ACTIVITY ::
Return the data below exactly, but only from the line containing "And then start" through the line containing "you finish building", with both of those lines included.
*** Block opens ***
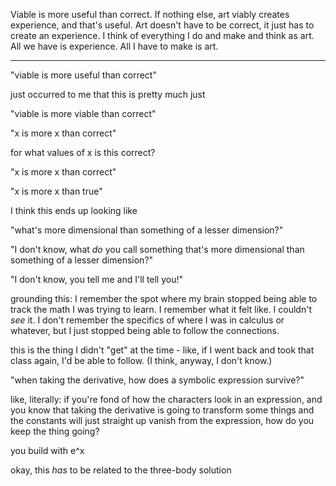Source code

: Viable is more useful than correct. If nothing else, art viably creates experience, and that's useful. Art doesn't have to be correct, it just has to create an experience. I think of everything I do and make and think as art. All we have is experience. All I have to make is art.

---

"viable is more useful than correct"

just occurred to me that this is pretty much just

"viable is more viable than correct"

"x is more x than correct"

for what values of x is this correct?

"x is more x than correct"

"x is more x than true"

I think this ends up looking like

"what's more dimensional than something of a lesser dimension?"

"I don't know, what *do* you call something that's more dimensional than something of a lesser dimension?"

"I don't know, you tell me and I'll tell you!"

grounding this: I remember the spot where my brain stopped being able to track the math I was trying to learn. I remember what it felt like. I couldn't *see* it. I don't remember the specifics of where I was in calculus or whatever, but I just stopped being able to follow the connections.

this is the thing I didn't "get" at the time - like, if I went back and took that class again, I'd be able to follow. (I think, anyway, I don't know.)

"when taking the derivative, how does a symbolic expression survive?"

like, literally: if you're fond of how the characters look in an expression, and you know that taking the derivative is going to transform some things and the constants will just straight up vanish from the expression, how do you keep the thing going?

you build with e^x

okay, this *has* to be related to the three-body solution
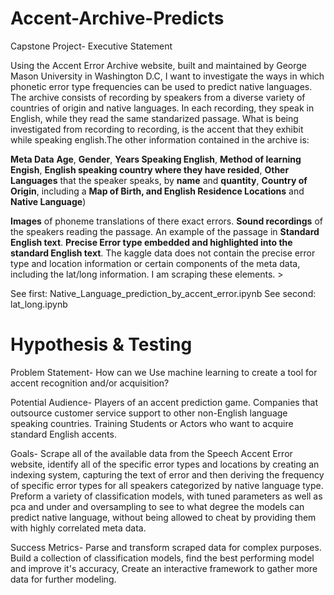 # Accent-Archive-Predicts
Capstone Project- Executive Statement

Using the Accent Error Archive website, built and maintained by George Mason University in Washington D.C, I want to investigate the ways in which phonetic error type frequencies can be used to predict native languages. The archive consists of recording by speakers from a diverse variety of countries of origin and native languages. In each recording, they speak in English, while they read the same standarized passage. What is being investigated from recording to recording, is the accent that they exhibit while speaking english.The other information contained in the archive is: 

 **Meta Data**
**Age**, **Gender**, **Years Speaking English**, **Method of learning Engish**, **English speaking country where they have resided**, **Other Languages** that the speaker speaks, by **name** and **quantity**, **Country of Origin**, including a **Map of Birth, and English Residence Locations** and **Native Language**)
        
**Images** of phoneme translations of there exact errors. **Sound recordings** of the speakers reading the passage. An example of the passage in **Standard English text**. **Precise Error type embedded and highlighted into the standard English text**. The kaggle data does not contain the precise error type and location information or certain components of the meta data, including the lat/long information. I am scraping these elements. >

See first: Native_Language_prediction_by_accent_error.ipynb
See second: lat_long.ipynb

# Hypothesis & Testing

Problem Statement-  How can we Use machine learning to create a  tool for accent recognition and/or acquisition?

Potential Audience-  Players of an accent prediction game. Companies that outsource customer service support to other non-English language speaking countries. Training Students or Actors who want to acquire standard English accents.

Goals-  Scrape all of the available data from the Speech Accent Error website, identify all of the specific error types and locations by creating an indexing system, capturing the text of error and then deriving the frequency of specific error types for  all speakers categorized by native language type. Preform a variety of classification models, with tuned parameters as well as pca and under and oversampling to see to what degree the models can predict native language, without being allowed to cheat by providing them with highly correlated meta data.

Success Metrics-  Parse  and transform scraped data for complex purposes. Build a collection of classification models, find the best performing model and improve  it's accuracy, Create an interactive framework to gather more data  for further modeling.
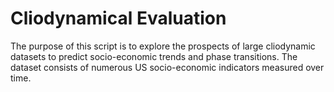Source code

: # Cliodynamical Evaluation
The purpose of this script is to explore the prospects of large cliodynamic datasets to predict socio-economic trends and phase transitions. The dataset consists of numerous US socio-economic indicators measured over time.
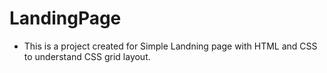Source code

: # LandingPage

* This is a project created for Simple Landning page with HTML and CSS to understand CSS grid layout.
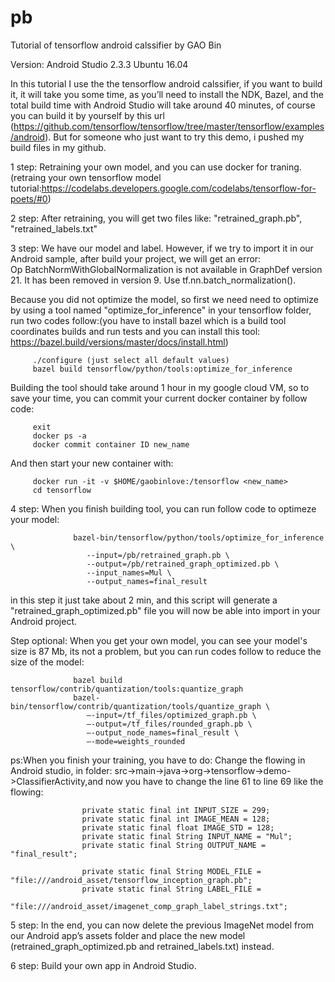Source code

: # pb
Tutorial of tensorflow android calssifier by GAO Bin

Version:
Android Studio 2.3.3
Ubuntu 16.04

In this tutorial I use the the tensorflow android calssifier, if you want to build it, it will take you some time, as you’ll need to install the NDK, Bazel, and the total build time with Android Studio will take around 40 minutes, of course you can build it by yourself by this url (https://github.com/tensorflow/tensorflow/tree/master/tensorflow/examples/android). But for someone who just want to try this demo, i pushed my build files in my github.

1 step:  Retraining your own model, and you can use docker for traning. (retraing your own tensorflow model tutorial:https://codelabs.developers.google.com/codelabs/tensorflow-for-poets/#0)

2 step:  After retraining, you will get two files like: "retrained_graph.pb", "retrained_labels.txt"

3 step:  We have our model and label. However, if we try to import it in our Android sample, after build your project, we will get an error:  
             Op BatchNormWithGlobalNormalization is not available in GraphDef version 21. It has been removed in version 9. Use                      tf.nn.batch_normalization().

Because you did not optimize the model, so first we need need to optimize by using a tool named "optimize_for_inference" in your tensorflow folder, run two codes follow:(you have to install bazel which is a build tool coordinates builds and run tests and you can install this tool: https://bazel.build/versions/master/docs/install.html)
         
         ./configure (just select all default values)
         bazel build tensorflow/python/tools:optimize_for_inference 
Building the tool should take around 1 hour in my google cloud VM, so to save your time, you can commit your current docker container by follow code:
         
         exit
         docker ps -a
         docker commit container ID new_name
And then start your new container with:
         
         docker run -it -v $HOME/gaobinlove:/tensorflow <new_name>
         cd tensorflow
         
4 step:  When you finish building tool, you can run follow code to optimeze your model:
         
                  bazel-bin/tensorflow/python/tools/optimize_for_inference \
                     --input=/pb/retrained_graph.pb \
                     --output=/pb/retrained_graph_optimized.pb \
                     --input_names=Mul \
                     --output_names=final_result
in this step it just take about 2 min, and this script will generate a "retrained_graph_optimized.pb" file you will now be able into import in your Android project.

Step optional:  When you get your own model, you can see your model's size is 87 Mb, its not a problem, but you can run codes follow to reduce the size of the model:
         
                  bazel build tensorflow/contrib/quantization/tools:quantize_graph
                  bazel-bin/tensorflow/contrib/quantization/tools/quantize_graph \
                     –-input=/tf_files/optimized_graph.pb \
                     –-output=/tf_files/rounded_graph.pb \
                     –-output_node_names=final_result \
                     –-mode=weights_rounded
           
ps:When you finish your training, you have to do:
Change the flowing in Android studio, in folder: src->main->java->org->tensorflow->demo->ClassifierActivity,and now you have to change
the line 61 to line 69 like the flowing:

                    private static final int INPUT_SIZE = 299;
                    private static final int IMAGE_MEAN = 128;
                    private static final float IMAGE_STD = 128;
                    private static final String INPUT_NAME = "Mul";
                    private static final String OUTPUT_NAME = "final_result";

                    private static final String MODEL_FILE = "file:///android_asset/tensorflow_inception_graph.pb";
                    private static final String LABEL_FILE =
                        "file:///android_asset/imagenet_comp_graph_label_strings.txt";


5 step:  In the end, you can now delete the previous ImageNet model from our Android app’s assets folder and place the new model (retrained_graph_optimized.pb and retrained_labels.txt) instead.

6 step: Build your own app in Android Studio.



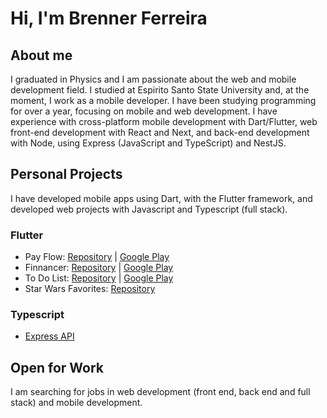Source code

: # Hi, I'm Brenner Ferreira
## About me
I graduated in Physics and I am passionate about the web and mobile development field. I studied at Espirito Santo State University and, at the moment, I work as a mobile developer. I have been studying programming for over a year, focusing on mobile and web development. I have experience with cross-platform mobile development with Dart/Flutter, web front-end development with React and Next, and back-end development with Node, using Express (JavaScript and TypeScript) and NestJS.

## Personal Projects
I have developed mobile apps using Dart, with the Flutter framework, and developed web projects with Javascript and Typescript (full stack).

### Flutter
- Pay Flow: [Repository](https://github.com/BrennerFerreira/pay_flow) | [Google Play](https://play.google.com/store/apps/details?id=com.brennerferreira.boleto_organizer.prod)
- Finnancer: [Repository](https://github.com/BrennerFerreira/personal_expenses_app) | [Google Play](https://play.google.com/store/apps/details?id=com.brennerferreira.personal_expenses)
- To Do List: [Repository](https://github.com/BrennerFerreira/to_do_list_app_flutter) | [Google Play](https://play.google.com/store/apps/details?id=com.brennerferreira.to_do_list)
- Star Wars Favorites: [Repository](https://github.com/BrennerFerreira/teste_tecnico_03_escribo_inovacao)

### Typescript
- [Express API](https://github.com/BrennerFerreira/typescript_express_api)

## Open for Work
I am searching for jobs in web development (front end, back end and full stack) and mobile development.

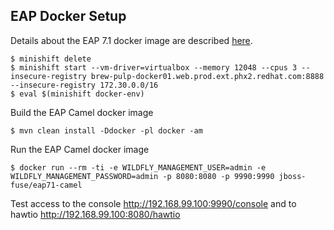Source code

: ## EAP Docker Setup

Details about the EAP 7.1 docker image are described [here](https://mojo.redhat.com/docs/DOC-1133140).

    $ minishift delete
    $ minishift start --vm-driver=virtualbox --memory 12048 --cpus 3 --insecure-registry brew-pulp-docker01.web.prod.ext.phx2.redhat.com:8888 --insecure-registry 172.30.0.0/16
    $ eval $(minishift docker-env)
    
Build the EAP Camel docker image

    $ mvn clean install -Ddocker -pl docker -am

Run the EAP Camel docker image

    $ docker run --rm -ti -e WILDFLY_MANAGEMENT_USER=admin -e WILDFLY_MANAGEMENT_PASSWORD=admin -p 8080:8080 -p 9990:9990 jboss-fuse/eap71-camel
    
Test access to the console http://192.168.99.100:9990/console and to hawtio http://192.168.99.100:8080/hawtio


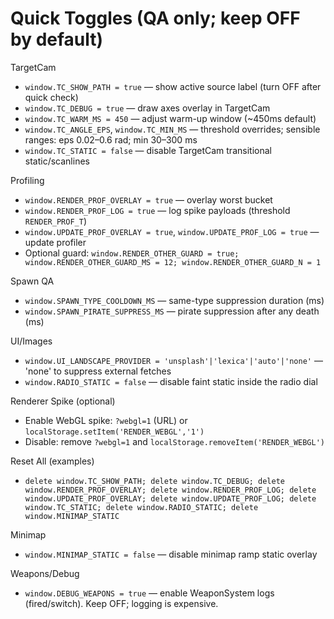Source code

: # Quick Toggles (QA only; keep OFF by default)

TargetCam
- `window.TC_SHOW_PATH = true` — show active source label (turn OFF after quick check)
- `window.TC_DEBUG = true` — draw axes overlay in TargetCam
- `window.TC_WARM_MS = 450` — adjust warm-up window (~450ms default)
- `window.TC_ANGLE_EPS`, `window.TC_MIN_MS` — threshold overrides; sensible ranges: eps 0.02–0.6 rad; min 30–300 ms
- `window.TC_STATIC = false` — disable TargetCam transitional static/scanlines

Profiling
- `window.RENDER_PROF_OVERLAY = true` — overlay worst bucket
- `window.RENDER_PROF_LOG = true` — log spike payloads (threshold `RENDER_PROF_T`)
- `window.UPDATE_PROF_OVERLAY = true`, `window.UPDATE_PROF_LOG = true` — update profiler
- Optional guard: `window.RENDER_OTHER_GUARD = true; window.RENDER_OTHER_GUARD_MS = 12; window.RENDER_OTHER_GUARD_N = 1`

Spawn QA
- `window.SPAWN_TYPE_COOLDOWN_MS` — same-type suppression duration (ms)
- `window.SPAWN_PIRATE_SUPPRESS_MS` — pirate suppression after any death (ms)

UI/Images
- `window.UI_LANDSCAPE_PROVIDER = 'unsplash'|'lexica'|'auto'|'none'` — 'none' to suppress external fetches
- `window.RADIO_STATIC = false` — disable faint static inside the radio dial

Renderer Spike (optional)
- Enable WebGL spike: `?webgl=1` (URL) or `localStorage.setItem('RENDER_WEBGL','1')`
- Disable: remove `?webgl=1` and `localStorage.removeItem('RENDER_WEBGL')`

Reset All (examples)
- `delete window.TC_SHOW_PATH; delete window.TC_DEBUG; delete window.RENDER_PROF_OVERLAY; delete window.RENDER_PROF_LOG; delete window.UPDATE_PROF_OVERLAY; delete window.UPDATE_PROF_LOG; delete window.TC_STATIC; delete window.RADIO_STATIC; delete window.MINIMAP_STATIC`

Minimap
- `window.MINIMAP_STATIC = false` — disable minimap ramp static overlay

Weapons/Debug
- `window.DEBUG_WEAPONS = true` — enable WeaponSystem logs (fired/switch). Keep OFF; logging is expensive.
*** Block closes ***
ANSWER SECTION ::
And then start your new container with:
         
         docker run -it -v $HOME/gaobinlove:/tensorflow <new_name>
         cd tensorflow
         
4 step:  When you finish building tool, you can run follow code to optimeze your model:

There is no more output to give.